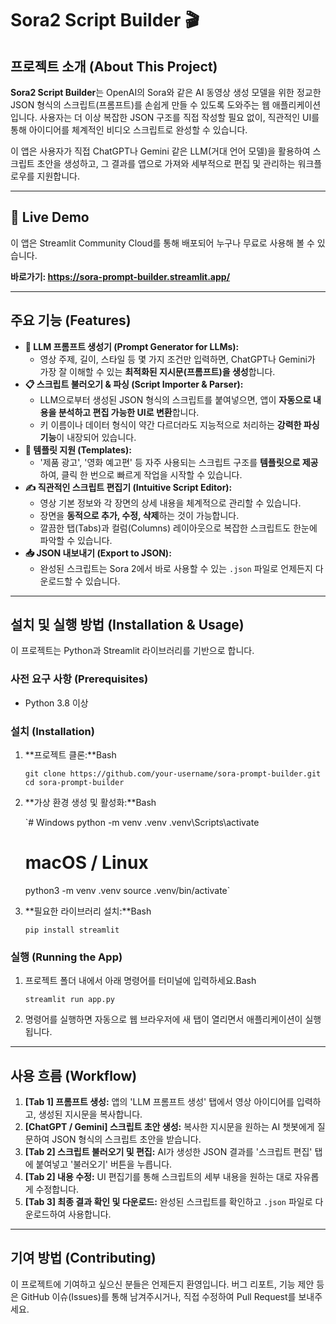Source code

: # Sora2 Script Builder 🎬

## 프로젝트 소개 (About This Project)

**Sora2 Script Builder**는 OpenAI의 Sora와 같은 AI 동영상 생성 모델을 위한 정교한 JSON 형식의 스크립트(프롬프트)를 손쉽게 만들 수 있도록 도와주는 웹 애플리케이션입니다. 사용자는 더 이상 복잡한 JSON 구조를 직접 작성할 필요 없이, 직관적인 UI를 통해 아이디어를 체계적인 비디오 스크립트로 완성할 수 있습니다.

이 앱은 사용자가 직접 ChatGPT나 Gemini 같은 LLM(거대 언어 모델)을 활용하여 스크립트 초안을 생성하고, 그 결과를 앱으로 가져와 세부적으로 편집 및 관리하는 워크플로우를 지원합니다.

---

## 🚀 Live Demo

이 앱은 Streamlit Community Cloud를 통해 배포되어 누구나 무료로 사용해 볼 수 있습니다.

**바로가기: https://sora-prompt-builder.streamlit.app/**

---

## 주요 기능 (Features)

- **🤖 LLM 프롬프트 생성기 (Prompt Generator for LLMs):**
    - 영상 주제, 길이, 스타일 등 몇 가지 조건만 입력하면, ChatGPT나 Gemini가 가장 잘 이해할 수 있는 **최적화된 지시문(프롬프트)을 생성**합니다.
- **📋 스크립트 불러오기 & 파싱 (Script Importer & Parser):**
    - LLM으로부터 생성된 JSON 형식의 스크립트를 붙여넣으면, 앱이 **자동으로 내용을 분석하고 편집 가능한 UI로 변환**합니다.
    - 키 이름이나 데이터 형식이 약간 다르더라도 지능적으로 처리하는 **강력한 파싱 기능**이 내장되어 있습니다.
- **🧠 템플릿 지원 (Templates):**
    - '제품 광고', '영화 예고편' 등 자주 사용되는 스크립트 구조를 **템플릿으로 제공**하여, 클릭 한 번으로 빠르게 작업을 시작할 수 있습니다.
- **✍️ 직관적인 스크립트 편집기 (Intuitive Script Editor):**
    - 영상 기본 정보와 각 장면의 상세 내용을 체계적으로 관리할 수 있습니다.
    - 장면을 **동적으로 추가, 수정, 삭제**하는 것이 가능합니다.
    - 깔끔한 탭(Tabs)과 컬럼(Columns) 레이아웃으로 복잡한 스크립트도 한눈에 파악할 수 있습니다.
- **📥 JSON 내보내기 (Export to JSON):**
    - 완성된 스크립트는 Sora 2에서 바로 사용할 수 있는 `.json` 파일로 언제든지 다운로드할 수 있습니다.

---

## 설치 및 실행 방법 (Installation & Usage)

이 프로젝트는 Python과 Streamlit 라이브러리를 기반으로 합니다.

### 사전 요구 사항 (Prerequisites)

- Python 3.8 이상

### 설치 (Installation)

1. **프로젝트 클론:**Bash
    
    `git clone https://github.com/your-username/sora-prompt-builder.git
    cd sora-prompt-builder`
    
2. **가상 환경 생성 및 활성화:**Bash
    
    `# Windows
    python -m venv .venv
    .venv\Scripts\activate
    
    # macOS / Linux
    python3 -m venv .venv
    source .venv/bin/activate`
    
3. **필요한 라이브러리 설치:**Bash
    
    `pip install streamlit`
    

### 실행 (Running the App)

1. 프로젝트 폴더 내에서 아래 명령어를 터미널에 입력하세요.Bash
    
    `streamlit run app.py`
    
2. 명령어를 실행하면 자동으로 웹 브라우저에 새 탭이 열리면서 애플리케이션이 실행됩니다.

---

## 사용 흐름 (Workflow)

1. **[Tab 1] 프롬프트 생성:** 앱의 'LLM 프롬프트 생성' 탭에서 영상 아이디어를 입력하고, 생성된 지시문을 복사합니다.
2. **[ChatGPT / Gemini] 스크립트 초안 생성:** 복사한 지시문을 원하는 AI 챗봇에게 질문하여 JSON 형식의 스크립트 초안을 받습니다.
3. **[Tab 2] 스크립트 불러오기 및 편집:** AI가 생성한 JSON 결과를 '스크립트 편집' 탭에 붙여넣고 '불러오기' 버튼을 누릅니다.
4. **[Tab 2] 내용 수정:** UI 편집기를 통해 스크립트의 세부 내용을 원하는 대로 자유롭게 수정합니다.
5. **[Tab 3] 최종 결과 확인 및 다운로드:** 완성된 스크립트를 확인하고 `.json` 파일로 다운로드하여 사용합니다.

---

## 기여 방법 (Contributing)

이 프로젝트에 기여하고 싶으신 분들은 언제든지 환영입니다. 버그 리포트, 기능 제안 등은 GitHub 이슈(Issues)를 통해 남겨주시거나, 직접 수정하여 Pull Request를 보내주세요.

• _Work order_: From the first line to the last, write out the data exactly, omitting any pictures.

• _Expected answer_:
Source code

: # Sora2 Script Builder 🎬

## 프로젝트 소개 (About This Project)

**Sora2 Script Builder**는 OpenAI의 Sora와 같은 AI 동영상 생성 모델을 위한 정교한 JSON 형식의 스크립트(프롬프트)를 손쉽게 만들 수 있도록 도와주는 웹 애플리케이션입니다. 사용자는 더 이상 복잡한 JSON 구조를 직접 작성할 필요 없이, 직관적인 UI를 통해 아이디어를 체계적인 비디오 스크립트로 완성할 수 있습니다.

이 앱은 사용자가 직접 ChatGPT나 Gemini 같은 LLM(거대 언어 모델)을 활용하여 스크립트 초안을 생성하고, 그 결과를 앱으로 가져와 세부적으로 편집 및 관리하는 워크플로우를 지원합니다.

---

## 🚀 Live Demo

이 앱은 Streamlit Community Cloud를 통해 배포되어 누구나 무료로 사용해 볼 수 있습니다.

**바로가기: https://sora-prompt-builder.streamlit.app/**

---

## 주요 기능 (Features)

- **🤖 LLM 프롬프트 생성기 (Prompt Generator for LLMs):**
    - 영상 주제, 길이, 스타일 등 몇 가지 조건만 입력하면, ChatGPT나 Gemini가 가장 잘 이해할 수 있는 **최적화된 지시문(프롬프트)을 생성**합니다.
- **📋 스크립트 불러오기 & 파싱 (Script Importer & Parser):**
    - LLM으로부터 생성된 JSON 형식의 스크립트를 붙여넣으면, 앱이 **자동으로 내용을 분석하고 편집 가능한 UI로 변환**합니다.
    - 키 이름이나 데이터 형식이 약간 다르더라도 지능적으로 처리하는 **강력한 파싱 기능**이 내장되어 있습니다.
- **🧠 템플릿 지원 (Templates):**
    - '제품 광고', '영화 예고편' 등 자주 사용되는 스크립트 구조를 **템플릿으로 제공**하여, 클릭 한 번으로 빠르게 작업을 시작할 수 있습니다.
- **✍️ 직관적인 스크립트 편집기 (Intuitive Script Editor):**
    - 영상 기본 정보와 각 장면의 상세 내용을 체계적으로 관리할 수 있습니다.
    - 장면을 **동적으로 추가, 수정, 삭제**하는 것이 가능합니다.
    - 깔끔한 탭(Tabs)과 컬럼(Columns) 레이아웃으로 복잡한 스크립트도 한눈에 파악할 수 있습니다.
- **📥 JSON 내보내기 (Export to JSON):**
    - 완성된 스크립트는 Sora 2에서 바로 사용할 수 있는 `.json` 파일로 언제든지 다운로드할 수 있습니다.

---

## 설치 및 실행 방법 (Installation & Usage)

이 프로젝트는 Python과 Streamlit 라이브러리를 기반으로 합니다.

### 사전 요구 사항 (Prerequisites)

- Python 3.8 이상

### 설치 (Installation)

1. **프로젝트 클론:**Bash
    
    `git clone https://github.com/your-username/sora-prompt-builder.git
    cd sora-prompt-builder`
    
2. **가상 환경 생성 및 활성화:**Bash
    
    `# Windows
    python -m venv .venv
    .venv\Scripts\activate
    
    # macOS / Linux
    python3 -m venv .venv
    source .venv/bin/activate`
    
3. **필요한 라이브러리 설치:**Bash
    
    `pip install streamlit`
    

### 실행 (Running the App)

1. 프로젝트 폴더 내에서 아래 명령어를 터미널에 입력하세요.Bash
    
    `streamlit run app.py`
    
2. 명령어를 실행하면 자동으로 웹 브라우저에 새 탭이 열리면서 애플리케이션이 실행됩니다.

---

## 사용 흐름 (Workflow)

1. **[Tab 1] 프롬프트 생성:** 앱의 'LLM 프롬프트 생성' 탭에서 영상 아이디어를 입력하고, 생성된 지시문을 복사합니다.
2. **[ChatGPT / Gemini] 스크립트 초안 생성:** 복사한 지시문을 원하는 AI 챗봇에게 질문하여 JSON 형식의 스크립트 초안을 받습니다.
3. **[Tab 2] 스크립트 불러오기 및 편집:** AI가 생성한 JSON 결과를 '스크립트 편집' 탭에 붙여넣고 '불러오기' 버튼을 누릅니다.
4. **[Tab 2] 내용 수정:** UI 편집기를 통해 스크립트의 세부 내용을 원하는 대로 자유롭게 수정합니다.
5. **[Tab 3] 최종 결과 확인 및 다운로드:** 완성된 스크립트를 확인하고 `.json` 파일로 다운로드하여 사용합니다.

---

## 기여 방법 (Contributing)

이 프로젝트에 기여하고 싶으신 분들은 언제든지 환영입니다. 버그 리포트, 기능 제안 등은 GitHub 이슈(Issues)를 통해 남겨주시거나, 직접 수정하여 Pull Request를 보내주세요.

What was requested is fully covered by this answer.